Records excerpted from a collection:
────────────────────

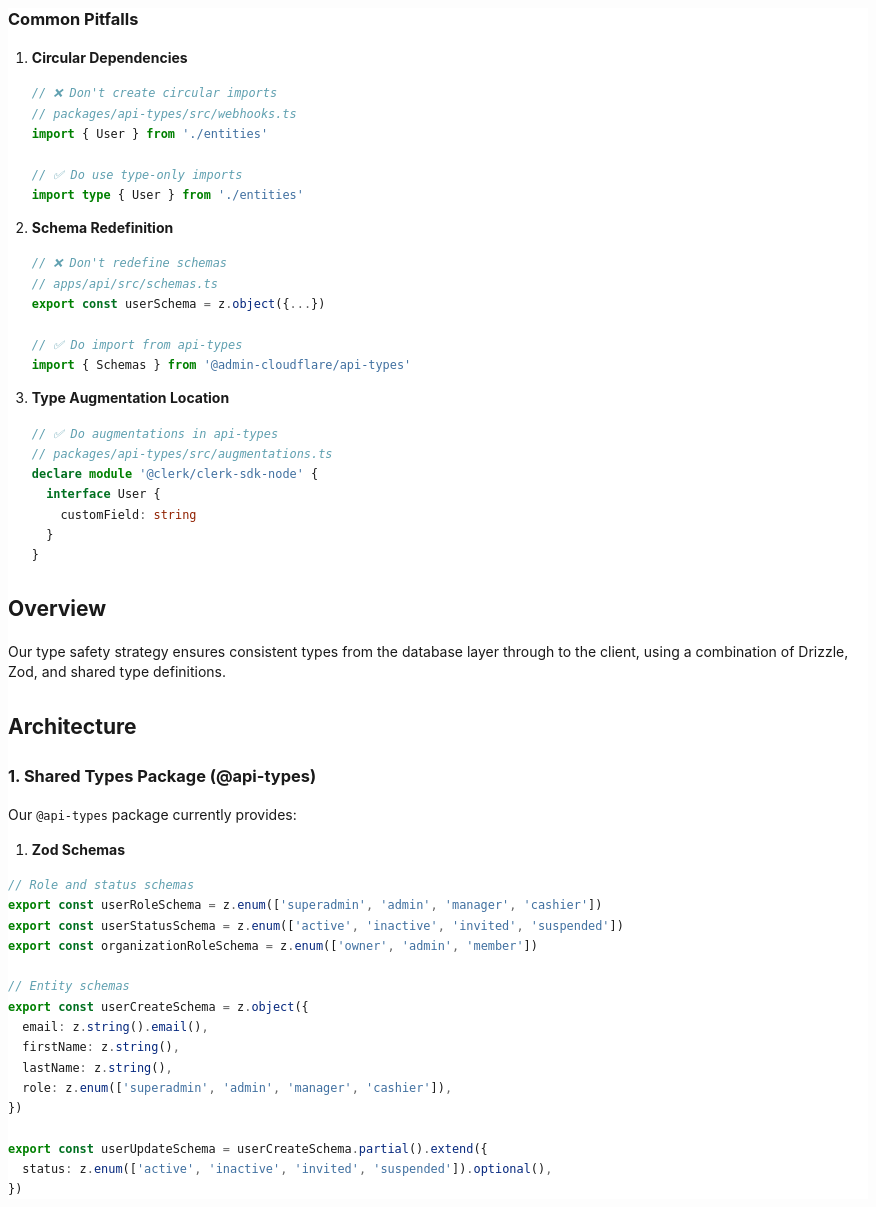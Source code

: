 ### Common Pitfalls

1. **Circular Dependencies**
   ```typescript
   // ❌ Don't create circular imports
   // packages/api-types/src/webhooks.ts
   import { User } from './entities'
   
   // ✅ Do use type-only imports
   import type { User } from './entities'
   ```

2. **Schema Redefinition**
   ```typescript
   // ❌ Don't redefine schemas
   // apps/api/src/schemas.ts
   export const userSchema = z.object({...})
   
   // ✅ Do import from api-types
   import { Schemas } from '@admin-cloudflare/api-types'
   ```

3. **Type Augmentation Location**
   ```typescript
   // ✅ Do augmentations in api-types
   // packages/api-types/src/augmentations.ts
   declare module '@clerk/clerk-sdk-node' {
     interface User {
       customField: string
     }
   }
   ```

## Overview

Our type safety strategy ensures consistent types from the database layer through to the client, using a combination of Drizzle, Zod, and shared type definitions.

## Architecture

### 1. Shared Types Package (@api-types)

Our `@api-types` package currently provides:

1. **Zod Schemas**
```typescript
// Role and status schemas
export const userRoleSchema = z.enum(['superadmin', 'admin', 'manager', 'cashier'])
export const userStatusSchema = z.enum(['active', 'inactive', 'invited', 'suspended'])
export const organizationRoleSchema = z.enum(['owner', 'admin', 'member'])

// Entity schemas
export const userCreateSchema = z.object({
  email: z.string().email(),
  firstName: z.string(),
  lastName: z.string(),
  role: z.enum(['superadmin', 'admin', 'manager', 'cashier']),
})

export const userUpdateSchema = userCreateSchema.partial().extend({
  status: z.enum(['active', 'inactive', 'invited', 'suspended']).optional(),
})
```
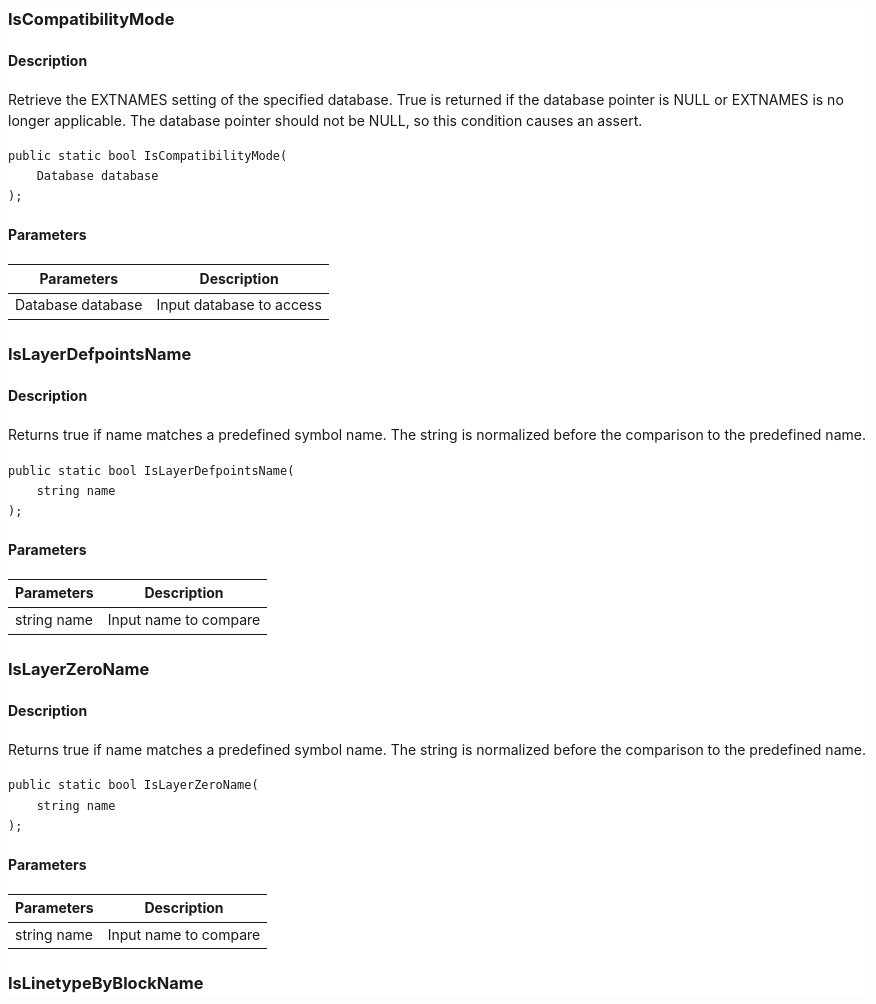 ### IsCompatibilityMode

#### Description
Retrieve the EXTNAMES setting of the specified database. True is returned if the database pointer is NULL or EXTNAMES is no longer applicable. The database pointer should not be NULL, so this condition causes an assert.
```text
public static bool IsCompatibilityMode(
    Database database
);
```

#### Parameters
| Parameters | Description |
| --- | --- |
| Database database | Input database to access |

### IsLayerDefpointsName

#### Description
Returns true if name matches a predefined symbol name. The string is normalized before the comparison to the predefined name.
```text
public static bool IsLayerDefpointsName(
    string name
);
```

#### Parameters
| Parameters | Description |
| --- | --- |
| string name | Input name to compare |

### IsLayerZeroName

#### Description
Returns true if name matches a predefined symbol name. The string is normalized before the comparison to the predefined name.
```text
public static bool IsLayerZeroName(
    string name
);
```

#### Parameters
| Parameters | Description |
| --- | --- |
| string name | Input name to compare |

### IsLinetypeByBlockName
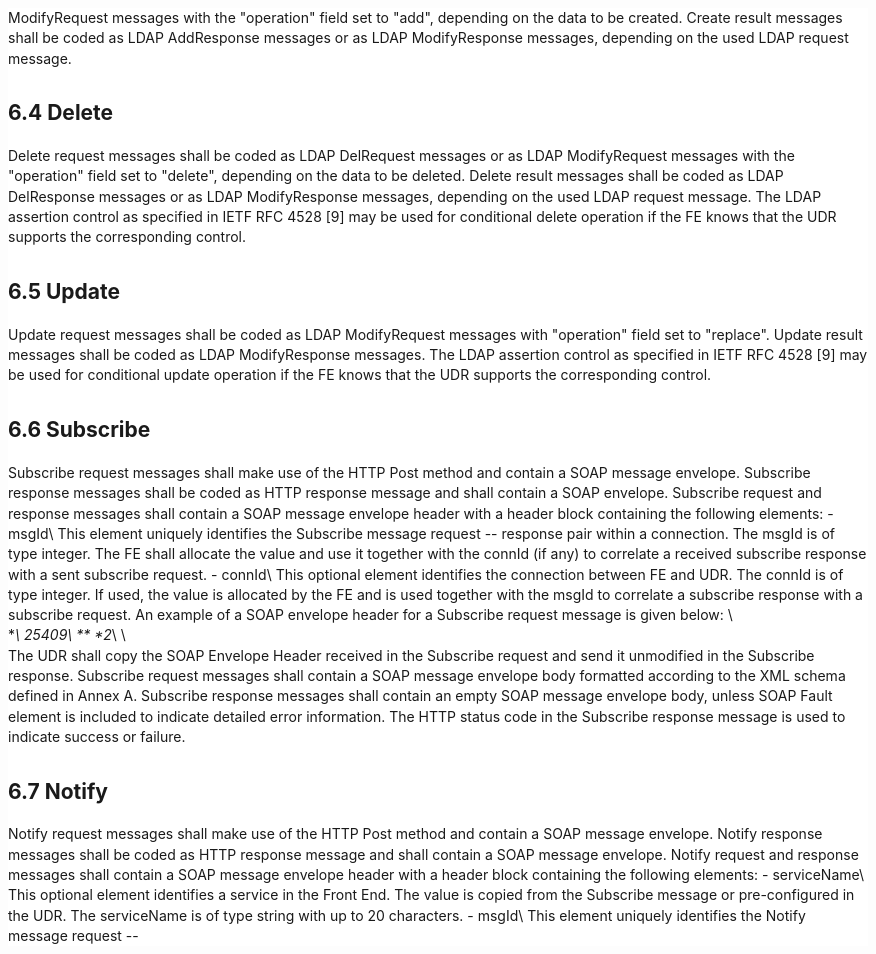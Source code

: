 ModifyRequest messages with the \"operation\" field set to \"add\", depending
on the data to be created.
Create result messages shall be coded as LDAP AddResponse messages or as LDAP
ModifyResponse messages, depending on the used LDAP request message.
## 6.4 Delete
Delete request messages shall be coded as LDAP DelRequest messages or as LDAP
ModifyRequest messages with the \"operation\" field set to \"delete\",
depending on the data to be deleted.
Delete result messages shall be coded as LDAP DelResponse messages or as LDAP
ModifyResponse messages, depending on the used LDAP request message.
The LDAP assertion control as specified in IETF RFC 4528 [9] may be used for
conditional delete operation if the FE knows that the UDR supports the
corresponding control.
## 6.5 Update
Update request messages shall be coded as LDAP ModifyRequest messages with
\"operation\" field set to \"replace\".
Update result messages shall be coded as LDAP ModifyResponse messages.
The LDAP assertion control as specified in IETF RFC 4528 [9] may be used for
conditional update operation if the FE knows that the UDR supports the
corresponding control.
## 6.6 Subscribe
Subscribe request messages shall make use of the HTTP Post method and contain
a SOAP message envelope.
Subscribe response messages shall be coded as HTTP response message and shall
contain a SOAP envelope.
Subscribe request and response messages shall contain a SOAP message envelope
header with a header block containing the following elements:
\- msgId\ This element uniquely identifies the Subscribe message request --
response pair within a connection. The msgId is of type integer. The FE shall
allocate the value and use it together with the connId (if any) to correlate a
received subscribe response with a sent subscribe request.
\- connId\ This optional element identifies the connection between FE and UDR.
The connId is of type integer. If used, the value is allocated by the FE and
is used together with the msgId to correlate a subscribe response with a
subscribe request.
An example of a SOAP envelope header for a Subscribe request message is given
below:
\\ \
**\ 25409\\ ** \**2**\\
\\ \
The UDR shall copy the SOAP Envelope Header received in the Subscribe request
and send it unmodified in the Subscribe response.
Subscribe request messages shall contain a SOAP message envelope body
formatted according to the XML schema defined in Annex A.
Subscribe response messages shall contain an empty SOAP message envelope body,
unless SOAP Fault element is included to indicate detailed error information.
The HTTP status code in the Subscribe response message is used to indicate
success or failure.
## 6.7 Notify
Notify request messages shall make use of the HTTP Post method and contain a
SOAP message envelope.
Notify response messages shall be coded as HTTP response message and shall
contain a SOAP message envelope.
Notify request and response messages shall contain a SOAP message envelope
header with a header block containing the following elements:
\- serviceName\ This optional element identifies a service in the Front End.
The value is copied from the Subscribe message or pre-configured in the UDR.
The serviceName is of type string with up to 20 characters.
\- msgId\ This element uniquely identifies the Notify message request --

────────────────────

- ASSIGNED TASK
Print all the records again exactly; do not include any picture.

- WRITTEN RESPONSE
Source code

: ### Common Pitfalls

1. **Circular Dependencies**
   ```typescript
   // ❌ Don't create circular imports
   // packages/api-types/src/webhooks.ts
   import { User } from './entities'
   
   // ✅ Do use type-only imports
   import type { User } from './entities'
   ```

2. **Schema Redefinition**
   ```typescript
   // ❌ Don't redefine schemas
   // apps/api/src/schemas.ts
   export const userSchema = z.object({...})
   
   // ✅ Do import from api-types
   import { Schemas } from '@admin-cloudflare/api-types'
   ```

3. **Type Augmentation Location**
   ```typescript
   // ✅ Do augmentations in api-types
   // packages/api-types/src/augmentations.ts
   declare module '@clerk/clerk-sdk-node' {
     interface User {
       customField: string
     }
   }
   ```

## Overview

Our type safety strategy ensures consistent types from the database layer through to the client, using a combination of Drizzle, Zod, and shared type definitions.

## Architecture

### 1. Shared Types Package (@api-types)

Our `@api-types` package currently provides:

1. **Zod Schemas**
```typescript
// Role and status schemas
export const userRoleSchema = z.enum(['superadmin', 'admin', 'manager', 'cashier'])
export const userStatusSchema = z.enum(['active', 'inactive', 'invited', 'suspended'])
export const organizationRoleSchema = z.enum(['owner', 'admin', 'member'])

// Entity schemas
export const userCreateSchema = z.object({
  email: z.string().email(),
  firstName: z.string(),
  lastName: z.string(),
  role: z.enum(['superadmin', 'admin', 'manager', 'cashier']),
})

export const userUpdateSchema = userCreateSchema.partial().extend({
  status: z.enum(['active', 'inactive', 'invited', 'suspended']).optional(),
})
```
 ### IsCompatibilityMode

#### Description
Retrieve the EXTNAMES setting of the specified database. True is returned if the database pointer is NULL or EXTNAMES is no longer applicable. The database pointer should not be NULL, so this condition causes an assert.
```text
public static bool IsCompatibilityMode(
    Database database
);
```

#### Parameters
| Parameters | Description |
| --- | --- |
| Database database | Input database to access |

### IsLayerDefpointsName

#### Description
Returns true if name matches a predefined symbol name. The string is normalized before the comparison to the predefined name.
```text
public static bool IsLayerDefpointsName(
    string name
);
```

#### Parameters
| Parameters | Description |
| --- | --- |
| string name | Input name to compare |

### IsLayerZeroName

#### Description
Returns true if name matches a predefined symbol name. The string is normalized before the comparison to the predefined name.
```text
public static bool IsLayerZeroName(
    string name
);
```

#### Parameters
| Parameters | Description |
| --- | --- |
| string name | Input name to compare |

### IsLinetypeByBlockName
Source code

: ModifyRequest messages with the \"operation\" field set to \"add\", depending
on the data to be created.
Create result messages shall be coded as LDAP AddResponse messages or as LDAP
ModifyResponse messages, depending on the used LDAP request message.
## 6.4 Delete
Delete request messages shall be coded as LDAP DelRequest messages or as LDAP
ModifyRequest messages with the \"operation\" field set to \"delete\",
depending on the data to be deleted.
Delete result messages shall be coded as LDAP DelResponse messages or as LDAP
ModifyResponse messages, depending on the used LDAP request message.
The LDAP assertion control as specified in IETF RFC 4528 [9] may be used for
conditional delete operation if the FE knows that the UDR supports the
corresponding control.
## 6.5 Update
Update request messages shall be coded as LDAP ModifyRequest messages with
\"operation\" field set to \"replace\".
Update result messages shall be coded as LDAP ModifyResponse messages.
The LDAP assertion control as specified in IETF RFC 4528 [9] may be used for
conditional update operation if the FE knows that the UDR supports the
corresponding control.
## 6.6 Subscribe
Subscribe request messages shall make use of the HTTP Post method and contain
a SOAP message envelope.
Subscribe response messages shall be coded as HTTP response message and shall
contain a SOAP envelope.
Subscribe request and response messages shall contain a SOAP message envelope
header with a header block containing the following elements:
\- msgId\ This element uniquely identifies the Subscribe message request --
response pair within a connection. The msgId is of type integer. The FE shall
allocate the value and use it together with the connId (if any) to correlate a
received subscribe response with a sent subscribe request.
\- connId\ This optional element identifies the connection between FE and UDR.
The connId is of type integer. If used, the value is allocated by the FE and
is used together with the msgId to correlate a subscribe response with a
subscribe request.
An example of a SOAP envelope header for a Subscribe request message is given
below:
\\ \
**\ 25409\\ ** \**2**\\
\\ \
The UDR shall copy the SOAP Envelope Header received in the Subscribe request
and send it unmodified in the Subscribe response.
Subscribe request messages shall contain a SOAP message envelope body
formatted according to the XML schema defined in Annex A.
Subscribe response messages shall contain an empty SOAP message envelope body,
unless SOAP Fault element is included to indicate detailed error information.
The HTTP status code in the Subscribe response message is used to indicate
success or failure.
## 6.7 Notify
Notify request messages shall make use of the HTTP Post method and contain a
SOAP message envelope.
Notify response messages shall be coded as HTTP response message and shall
contain a SOAP message envelope.
Notify request and response messages shall contain a SOAP message envelope
header with a header block containing the following elements:
\- serviceName\ This optional element identifies a service in the Front End.
The value is copied from the Subscribe message or pre-configured in the UDR.
The serviceName is of type string with up to 20 characters.
\- msgId\ This element uniquely identifies the Notify message request --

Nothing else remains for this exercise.